Personal, Social & Health Education
At Jesse Gray, we aim to promote and inspire healthy, independent and responsible members of society, who strive to build resilience in the face of difficulty. To help us achieve this, as a whole school approach, we follow the PSHE Association program of study. We seek to help children build resilience, confidence and self-esteem to successfully manage and cope with their emotions in a variety of situations.
Under the new guidance issued by the DfE, from September 2020, Relationships Education at primary school is compulsory.

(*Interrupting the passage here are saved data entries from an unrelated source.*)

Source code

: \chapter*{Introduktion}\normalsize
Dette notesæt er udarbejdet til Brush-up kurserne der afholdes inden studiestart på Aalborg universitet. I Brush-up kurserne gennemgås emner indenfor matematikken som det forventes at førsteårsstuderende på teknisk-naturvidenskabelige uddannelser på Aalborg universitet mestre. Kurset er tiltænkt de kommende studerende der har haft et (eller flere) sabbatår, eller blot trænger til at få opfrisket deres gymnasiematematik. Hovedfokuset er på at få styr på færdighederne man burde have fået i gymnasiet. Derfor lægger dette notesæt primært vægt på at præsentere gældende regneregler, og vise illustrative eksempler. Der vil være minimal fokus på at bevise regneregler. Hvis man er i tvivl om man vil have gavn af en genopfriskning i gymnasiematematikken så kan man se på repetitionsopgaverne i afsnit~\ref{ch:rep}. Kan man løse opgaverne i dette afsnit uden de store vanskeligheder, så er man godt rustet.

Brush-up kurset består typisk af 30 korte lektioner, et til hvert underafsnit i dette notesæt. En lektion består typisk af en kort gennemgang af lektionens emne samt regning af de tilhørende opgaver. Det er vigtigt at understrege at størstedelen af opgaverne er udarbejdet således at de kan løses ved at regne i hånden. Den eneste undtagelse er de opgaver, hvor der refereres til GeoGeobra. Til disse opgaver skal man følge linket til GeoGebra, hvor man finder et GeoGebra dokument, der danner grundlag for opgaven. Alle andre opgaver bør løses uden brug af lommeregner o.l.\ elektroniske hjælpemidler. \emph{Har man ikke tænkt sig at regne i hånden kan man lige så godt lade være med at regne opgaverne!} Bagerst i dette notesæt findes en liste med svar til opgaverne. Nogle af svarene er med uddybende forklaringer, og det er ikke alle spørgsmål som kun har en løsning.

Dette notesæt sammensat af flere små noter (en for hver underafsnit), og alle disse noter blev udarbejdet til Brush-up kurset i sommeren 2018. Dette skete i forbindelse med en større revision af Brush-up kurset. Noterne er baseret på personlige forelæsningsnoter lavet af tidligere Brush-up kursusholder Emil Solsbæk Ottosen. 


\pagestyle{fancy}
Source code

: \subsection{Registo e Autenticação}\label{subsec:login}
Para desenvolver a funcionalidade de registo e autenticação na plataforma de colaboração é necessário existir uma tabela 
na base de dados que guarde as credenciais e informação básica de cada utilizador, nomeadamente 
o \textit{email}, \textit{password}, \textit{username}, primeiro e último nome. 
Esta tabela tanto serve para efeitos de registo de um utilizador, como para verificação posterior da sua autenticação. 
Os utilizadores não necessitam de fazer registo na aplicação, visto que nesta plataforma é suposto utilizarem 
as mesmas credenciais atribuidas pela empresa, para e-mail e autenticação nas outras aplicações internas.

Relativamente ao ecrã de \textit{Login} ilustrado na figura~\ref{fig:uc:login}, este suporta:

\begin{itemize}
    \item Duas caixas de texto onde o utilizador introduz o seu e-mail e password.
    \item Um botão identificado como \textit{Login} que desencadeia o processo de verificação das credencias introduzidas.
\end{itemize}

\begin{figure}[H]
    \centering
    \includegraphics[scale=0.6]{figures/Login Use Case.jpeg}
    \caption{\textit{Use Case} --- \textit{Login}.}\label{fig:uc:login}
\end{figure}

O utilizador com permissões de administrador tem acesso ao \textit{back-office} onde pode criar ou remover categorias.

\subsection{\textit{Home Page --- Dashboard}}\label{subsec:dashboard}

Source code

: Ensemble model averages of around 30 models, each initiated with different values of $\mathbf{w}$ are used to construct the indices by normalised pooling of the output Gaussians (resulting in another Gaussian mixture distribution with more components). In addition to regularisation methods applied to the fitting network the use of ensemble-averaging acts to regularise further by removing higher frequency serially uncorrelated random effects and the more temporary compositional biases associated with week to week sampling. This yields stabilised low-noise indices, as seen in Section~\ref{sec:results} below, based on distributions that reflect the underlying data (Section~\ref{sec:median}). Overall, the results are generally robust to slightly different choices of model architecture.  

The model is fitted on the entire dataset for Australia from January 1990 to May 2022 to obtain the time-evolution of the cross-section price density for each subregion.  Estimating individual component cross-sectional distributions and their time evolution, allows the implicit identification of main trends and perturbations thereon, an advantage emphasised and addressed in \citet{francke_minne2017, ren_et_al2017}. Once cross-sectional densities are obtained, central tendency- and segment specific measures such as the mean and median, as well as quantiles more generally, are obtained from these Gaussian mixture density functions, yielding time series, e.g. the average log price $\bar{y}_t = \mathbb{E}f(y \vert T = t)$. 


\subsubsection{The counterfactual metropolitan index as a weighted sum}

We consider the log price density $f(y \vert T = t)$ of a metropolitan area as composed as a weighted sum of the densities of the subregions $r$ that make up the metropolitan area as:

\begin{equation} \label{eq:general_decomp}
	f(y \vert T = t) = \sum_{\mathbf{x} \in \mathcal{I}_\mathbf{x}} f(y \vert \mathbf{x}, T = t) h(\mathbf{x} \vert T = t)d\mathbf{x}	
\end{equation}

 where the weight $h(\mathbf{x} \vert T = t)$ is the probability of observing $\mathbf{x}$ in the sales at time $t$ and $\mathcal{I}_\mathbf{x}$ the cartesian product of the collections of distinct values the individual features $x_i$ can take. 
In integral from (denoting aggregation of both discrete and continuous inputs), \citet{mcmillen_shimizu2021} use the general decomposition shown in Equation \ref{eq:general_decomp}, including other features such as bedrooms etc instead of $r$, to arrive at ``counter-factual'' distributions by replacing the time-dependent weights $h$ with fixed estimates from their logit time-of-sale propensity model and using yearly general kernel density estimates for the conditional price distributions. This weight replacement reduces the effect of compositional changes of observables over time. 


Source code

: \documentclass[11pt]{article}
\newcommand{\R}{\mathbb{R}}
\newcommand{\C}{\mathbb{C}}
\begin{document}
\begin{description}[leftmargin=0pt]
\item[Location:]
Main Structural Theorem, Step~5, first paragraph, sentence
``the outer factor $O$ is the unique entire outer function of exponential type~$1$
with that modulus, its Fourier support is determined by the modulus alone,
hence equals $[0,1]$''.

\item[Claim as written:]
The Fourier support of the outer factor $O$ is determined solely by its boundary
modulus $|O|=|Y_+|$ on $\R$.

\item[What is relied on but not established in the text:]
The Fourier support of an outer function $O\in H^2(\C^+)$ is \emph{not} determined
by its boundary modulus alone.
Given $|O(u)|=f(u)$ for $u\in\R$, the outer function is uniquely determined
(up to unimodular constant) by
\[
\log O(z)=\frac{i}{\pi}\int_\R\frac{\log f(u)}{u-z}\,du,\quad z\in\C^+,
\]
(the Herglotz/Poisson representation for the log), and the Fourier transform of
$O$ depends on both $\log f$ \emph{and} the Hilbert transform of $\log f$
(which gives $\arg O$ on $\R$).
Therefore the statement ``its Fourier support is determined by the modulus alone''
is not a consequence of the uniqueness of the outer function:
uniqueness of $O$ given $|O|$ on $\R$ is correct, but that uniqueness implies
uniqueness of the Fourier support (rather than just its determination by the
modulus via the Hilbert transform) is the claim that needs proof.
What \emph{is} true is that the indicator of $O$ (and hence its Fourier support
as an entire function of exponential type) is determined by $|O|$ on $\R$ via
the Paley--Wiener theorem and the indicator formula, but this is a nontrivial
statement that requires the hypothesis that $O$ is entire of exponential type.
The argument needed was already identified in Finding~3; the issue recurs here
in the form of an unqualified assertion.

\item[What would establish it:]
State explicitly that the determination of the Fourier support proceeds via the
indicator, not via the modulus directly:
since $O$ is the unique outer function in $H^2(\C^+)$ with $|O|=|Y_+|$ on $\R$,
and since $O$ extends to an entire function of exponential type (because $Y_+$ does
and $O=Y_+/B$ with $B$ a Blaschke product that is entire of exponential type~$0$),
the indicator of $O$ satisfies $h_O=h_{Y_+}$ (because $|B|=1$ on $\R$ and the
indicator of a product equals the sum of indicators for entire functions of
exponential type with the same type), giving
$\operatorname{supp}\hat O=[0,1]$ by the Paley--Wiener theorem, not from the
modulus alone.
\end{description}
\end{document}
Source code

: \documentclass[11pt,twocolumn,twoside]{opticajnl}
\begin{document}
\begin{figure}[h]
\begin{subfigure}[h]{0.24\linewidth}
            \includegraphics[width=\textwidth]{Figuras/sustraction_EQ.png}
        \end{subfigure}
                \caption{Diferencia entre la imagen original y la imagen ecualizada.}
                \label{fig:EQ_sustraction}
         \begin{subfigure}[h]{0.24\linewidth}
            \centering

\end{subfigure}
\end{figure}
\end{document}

Relationships Education focuses on giving children the knowledge they need to make informed decisions about their wellbeing, health and relationships, and to build their self-efficacy.
Our PSHE curriculum has been split into three main areas of teaching (core themes):
- Relationships
- Health and Well-Being
- Living in the Wider World
Intent
At Jesse Gray, the intent of our PSHE curriculum is to deliver a comprehensive scheme of learning which is accessible to all, and that will maximise the outcomes for every child.
A Jesse Gray child will leave school with:
- The knowledge, understanding and emotional intelligence to be able to play an active, positive and successful role in today’s diverse society.
- High aspirations, a belief in themselves and a realisation that anything is possible if they put their mind to it.
- An awareness, to an appropriate level, of different factors which will challenge their world and know how to deal with these factors effectively.
- An understanding of how to keep themselves safe, both physically and emotionally.
Implementation:
As PSHE is threaded through our school ethos, it is embedded into all areas of the wider curriculum and provides the children with an enriching array of opportunities through our school vision of ‘Inspire, Achieve, Challenge and Enjoy’.
We will ensure that the curriculum:
- Continually embeds essential skills for personal development through every subject and within every part of school life.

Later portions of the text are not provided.